What They Actually Built (Database vs Log File)
- Many argue it’s not a general-purpose database but an append-only binary log with minimal query features.
- Others respond that “database” is broad; any structured storage plus retrieval qualifies, and lots of real systems are append-only logs plus indexes.
- The article is seen as mixing talk of ACID and geospatial features with a final design that omits most of that, which some find misleading.
Alternatives Suggested
- Repeated suggestions: ClickHouse, TimescaleDB, Cassandra/Scylla, Elasticsearch, Kafka/Pulsar, Parquet-on-S3 with Trino/Athena, DuckDB, TileDB.
- Several argue ClickHouse in particular is a strong fit for high-volume time-series with geo support and cold storage on S3.
- Others note that simply running Postgres/SQLite on EC2 or using existing time-series engines would have avoided custom storage.

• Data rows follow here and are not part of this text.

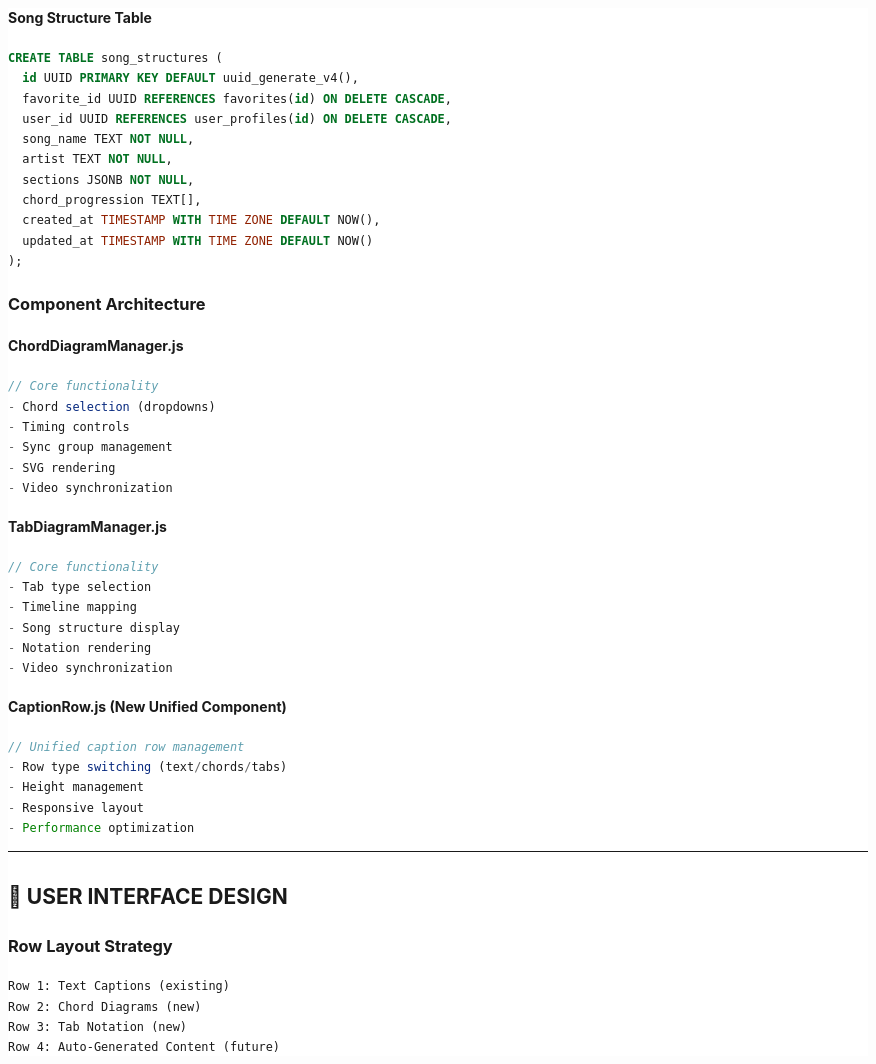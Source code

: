 #### **Song Structure Table**
```sql
CREATE TABLE song_structures (
  id UUID PRIMARY KEY DEFAULT uuid_generate_v4(),
  favorite_id UUID REFERENCES favorites(id) ON DELETE CASCADE,
  user_id UUID REFERENCES user_profiles(id) ON DELETE CASCADE,
  song_name TEXT NOT NULL,
  artist TEXT NOT NULL,
  sections JSONB NOT NULL,
  chord_progression TEXT[],
  created_at TIMESTAMP WITH TIME ZONE DEFAULT NOW(),
  updated_at TIMESTAMP WITH TIME ZONE DEFAULT NOW()
);
```

### **Component Architecture**

#### **ChordDiagramManager.js**
```javascript
// Core functionality
- Chord selection (dropdowns)
- Timing controls
- Sync group management
- SVG rendering
- Video synchronization
```

#### **TabDiagramManager.js**
```javascript
// Core functionality  
- Tab type selection
- Timeline mapping
- Song structure display
- Notation rendering
- Video synchronization
```

#### **CaptionRow.js (New Unified Component)**
```javascript
// Unified caption row management
- Row type switching (text/chords/tabs)
- Height management
- Responsive layout
- Performance optimization
```

---

## **🎨 USER INTERFACE DESIGN**

### **Row Layout Strategy**
```
Row 1: Text Captions (existing)
Row 2: Chord Diagrams (new)
Row 3: Tab Notation (new)
Row 4: Auto-Generated Content (future)
```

Reliability, Durability, and ACID Concerns
- Concerns about EBS latency jitter, fsync failures, snapshot consistency, and lack of documented checksums or corruption handling.
- Critiques that non-ACID append-only formats must still handle partial writes and silent corruption; “battle-tested” DBs solve these edge cases.
- Aurora’s multi-AZ replicated storage is contrasted with a single-AZ EBS volume; cross-AZ availability strategy is unclear.
- Tension noted between “replay exact seconds before an accident” and accepting up to a second of buffered data loss.
Performance, Scaling, and “Unlimited Parallelism”
- Write throughput (tens of KB–MB/s) is considered modest; many off-the-shelf systems could handle it if batched.
- Some question how “unlimited parallelism” works when EBS volumes are AZ-local and single-attached by default; multi-node story and sharding are unclear.
- Read-path scaling is questioned: scanning huge log files for queries may become a bottleneck without indexes.
Cost vs Engineering Effort
- One camp: $10k/month Aurora vs $200/month EBS justifies a bespoke engine, especially if scaled 10–50× over time.
- Opposing camp: initial build, ongoing maintenance, bus factor, and PM/coordination costs may outweigh cloud savings, especially if a capable engineer is diverted from core product work.
- Some argue Aurora and other managed DBs also require expertise, so engineering cost isn’t zero there either.
Philosophical Split: Build vs Buy
- Enthusiasts praise focused engineering: only implement needed features, avoid overpaying for general-purpose platforms, and understand your own system.
- Skeptics worry about “Not Invented Here,” underestimated complexity, and future feature creep gradually forcing them to reinvent a real database.
- Broader criticism of cloud lock-in and “just stitch together managed services” culture vs rebuilding core infrastructure to regain cost control and flexibility.